Source texts of formatted documents:
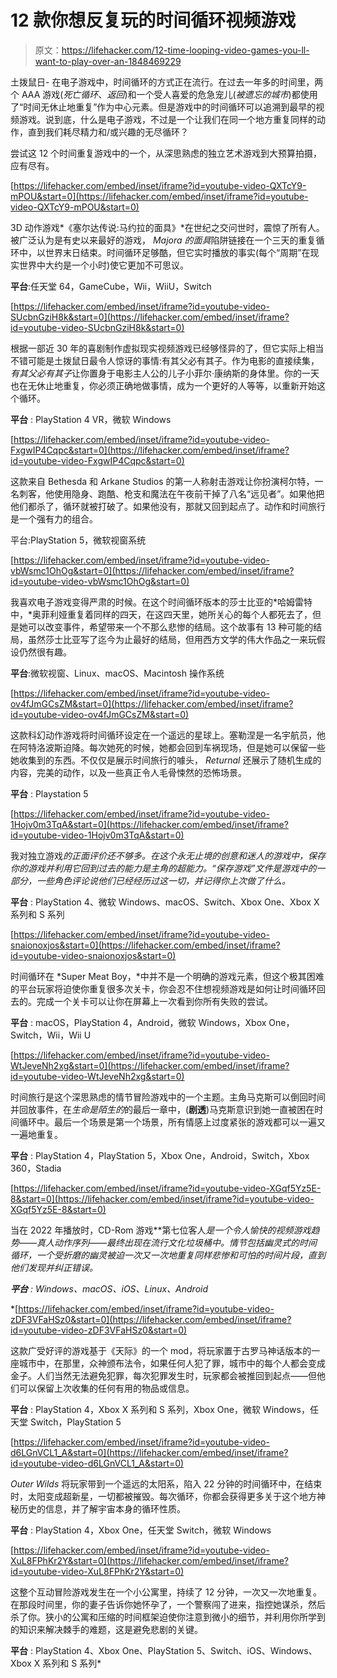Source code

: # 12 款你想反复玩的时间循环视频游戏

> 原文：<https://lifehacker.com/12-time-looping-video-games-you-ll-want-to-play-over-an-1848469229>

土拨鼠日- 在电子游戏中，时间循环的方式正在流行。在过去一年多的时间里，两个 AAA 游戏(*死亡循环*、*返回*)和一个受人喜爱的危急宠儿(*被遗忘的城市*)都使用了“时间无休止地重复”作为中心元素。但是游戏中的时间循环可以追溯到最早的视频游戏。说到底，什么是电子游戏，不过是一个让我们在同一个地方重复同样的动作，直到我们耗尽精力和/或兴趣的无尽循环？

尝试这 12 个时间重复游戏中的一个，从深思熟虑的独立艺术游戏到大预算拍摄，应有尽有。

 [https://lifehacker.com/embed/inset/iframe?id=youtube-video-QXTcY9-mPOU&start=0](https://lifehacker.com/embed/inset/iframe?id=youtube-video-QXTcY9-mPOU&start=0) 

3D 动作游戏*《塞尔达传说:马约拉的面具》*在世纪之交问世时，震惊了所有人。被广泛认为是有史以来最好的游戏， *Majora 的面具*陷阱链接在一个三天的重复循环中，以世界末日结束。时间循环足够酷，但它实时播放的事实(每个“周期”在现实世界中大约是一个小时)使它更加不可思议。

**平台**:任天堂 64，GameCube，Wii，WiiU，Switch

 [https://lifehacker.com/embed/inset/iframe?id=youtube-video-SUcbnGziH8k&start=0](https://lifehacker.com/embed/inset/iframe?id=youtube-video-SUcbnGziH8k&start=0) 

根据一部近 30 年的喜剧制作虚拟现实视频游戏已经够怪异的了，但它实际上相当不错可能是土拨鼠日最令人惊讶的事情:有其父必有其子。作为电影的直接续集，*有其父必有其子*让你置身于电影主人公的儿子小菲尔·康纳斯的身体里。你的一天也在无休止地重复，你必须正确地做事情，成为一个更好的人等等，以重新开始这个循环。

**平台** : PlayStation 4 VR，微软 Windows

 [https://lifehacker.com/embed/inset/iframe?id=youtube-video-FxgwIP4Cqpc&start=0](https://lifehacker.com/embed/inset/iframe?id=youtube-video-FxgwIP4Cqpc&start=0) 

这款来自 Bethesda 和 Arkane Studios 的第一人称射击游戏让你扮演柯尔特，一名刺客，他使用隐身、跑酷、枪支和魔法在午夜前干掉了八名“远见者”。如果他把他们都杀了，循环就被打破了。如果他没有，那就又回到起点了。动作和时间旅行是一个强有力的组合。

平台:PlayStation 5，微软视窗系统

 [https://lifehacker.com/embed/inset/iframe?id=youtube-video-vbWsmc1OhOg&start=0](https://lifehacker.com/embed/inset/iframe?id=youtube-video-vbWsmc1OhOg&start=0) 

我喜欢电子游戏变得严肃的时候。在这个时间循环版本的莎士比亚的*哈姆雷特中，*奥菲利娅重复着同样的四天，在这四天里，她所关心的每个人都死去了，但是她可以改变事件，希望带来一个不那么悲惨的结局。这个故事有 13 种可能的结局，虽然莎士比亚写了迄今为止最好的结局，但用西方文学的伟大作品之一来玩假设仍然很有趣。

**平台**:微软视窗、Linux、macOS、Macintosh 操作系统

 [https://lifehacker.com/embed/inset/iframe?id=youtube-video-ov4fJmGCsZM&start=0](https://lifehacker.com/embed/inset/iframe?id=youtube-video-ov4fJmGCsZM&start=0) 

这款科幻动作游戏将时间循环设定在一个遥远的星球上。塞勒涅是一名宇航员，他在阿特洛波斯迫降。每次她死的时候，她都会回到车祸现场，但是她可以保留一些她收集到的东西。不仅仅是展示时间旅行的噱头， *Returnal* 还展示了随机生成的内容，完美的动作，以及一些真正令人毛骨悚然的恐怖场景。

**平台** : Playstation 5

 [https://lifehacker.com/embed/inset/iframe?id=youtube-video-1Hojv0m3TqA&start=0](https://lifehacker.com/embed/inset/iframe?id=youtube-video-1Hojv0m3TqA&start=0) 

我对独立游戏*的正面评价还不够多。在这个永无止境的创意和迷人的游戏中，保存你的游戏并利用它回到过去的能力是主角的超能力。“保存游戏”文件是游戏中的一部分，一些角色评论说他们已经经历过这一切，并记得你上次做了什么。*

**平台** : PlayStation 4、微软 Windows、macOS、Switch、Xbox One、Xbox X 系列和 S 系列

 [https://lifehacker.com/embed/inset/iframe?id=youtube-video-snaionoxjos&start=0](https://lifehacker.com/embed/inset/iframe?id=youtube-video-snaionoxjos&start=0) 

时间循环在 *Super Meat Boy，*中并不是一个明确的游戏元素，但这个极其困难的平台玩家将迫使你重复很多次关卡，你会忍不住想视频游戏是如何让时间循环回去的。完成一个关卡可以让你在屏幕上一次看到你所有失败的尝试。

**平台** : macOS，PlayStation 4，Android，微软 Windows，Xbox One，Switch，Wii，Wii U

 [https://lifehacker.com/embed/inset/iframe?id=youtube-video-WtJeveNh2xg&start=0](https://lifehacker.com/embed/inset/iframe?id=youtube-video-WtJeveNh2xg&start=0) 

时间旅行是这个深思熟虑的情节冒险游戏中的一个主题。主角马克斯可以倒回时间并回放事件，在*生命是陌生的*的最后一章中，(**剧透**)马克斯意识到她一直被困在时间循环中。最后一个场景是第一个场景，所有情感上过度紧张的游戏都可以一遍又一遍地重复。

**平台** : PlayStation 4，PlayStation 5，Xbox One，Android，Switch，Xbox 360，Stadia

 [https://lifehacker.com/embed/inset/iframe?id=youtube-video-XGqf5Yz5E-8&start=0](https://lifehacker.com/embed/inset/iframe?id=youtube-video-XGqf5Yz5E-8&start=0) 

当在 2022 年播放时，CD-Rom 游戏**第七位客人*是一个令人愉快的视频游戏趋势——真人动作序列——最终出现在流行文化垃圾桶中。情节包括幽灵式的时间循环，一个受折磨的幽灵被迫一次又一次地重复同样悲惨和可怕的时间片段，直到他们发现并纠正错误。*

***平台** : Windows、macOS、iOS、Linux、Android*

 *[https://lifehacker.com/embed/inset/iframe?id=youtube-video-zDF3VFaHSz0&start=0](https://lifehacker.com/embed/inset/iframe?id=youtube-video-zDF3VFaHSz0&start=0) 

这款广受好评的游戏基于《天际》的一个 mod，将玩家置于古罗马神话版本的一座城市中，在那里，众神颁布法令，如果任何人犯了罪，城市中的每个人都会变成金子。人们当然无法避免犯罪，每次犯罪发生时，玩家都会被推回到起点——但他们可以保留上次收集的任何有用的物品或信息。

**平台** : PlayStation 4，Xbox X 系列和 S 系列，Xbox One，微软 Windows，任天堂 Switch，PlayStation 5

 [https://lifehacker.com/embed/inset/iframe?id=youtube-video-d6LGnVCL1_A&start=0](https://lifehacker.com/embed/inset/iframe?id=youtube-video-d6LGnVCL1_A&start=0) 

*Outer Wilds* 将玩家带到一个遥远的太阳系，陷入 22 分钟的时间循环中，在结束时，太阳变成超新星，一切都被摧毁。每次循环，你都会获得更多关于这个地方神秘历史的信息，并了解宇宙本身的循环性质。

**平台** : PlayStation 4，Xbox One，任天堂 Switch，微软 Windows

 [https://lifehacker.com/embed/inset/iframe?id=youtube-video-XuL8FPhKr2Y&start=0](https://lifehacker.com/embed/inset/iframe?id=youtube-video-XuL8FPhKr2Y&start=0) 

这整个互动冒险游戏发生在一个小公寓里，持续了 12 分钟，一次又一次地重复。在那段时间里，你的妻子告诉你她怀孕了，一个警察闯了进来，指控她谋杀，然后杀了你。狭小的公寓和压缩的时间框架迫使你注意到微小的细节，并利用你所学到的知识来解决棘手的难题，这是避免悲剧的关键。

**平台** : PlayStation 4、Xbox One、PlayStation 5、Switch、iOS、Windows、Xbox X 系列和 S 系列*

* WHAT THE EXERCISE ASKS *
If a line in the records contains the word "Linux", copy it.

* EXPECTED ANSWER *
**平台**:微软视窗、Linux、macOS、Macintosh 操作系统
***平台** : Windows、macOS、iOS、Linux、Android*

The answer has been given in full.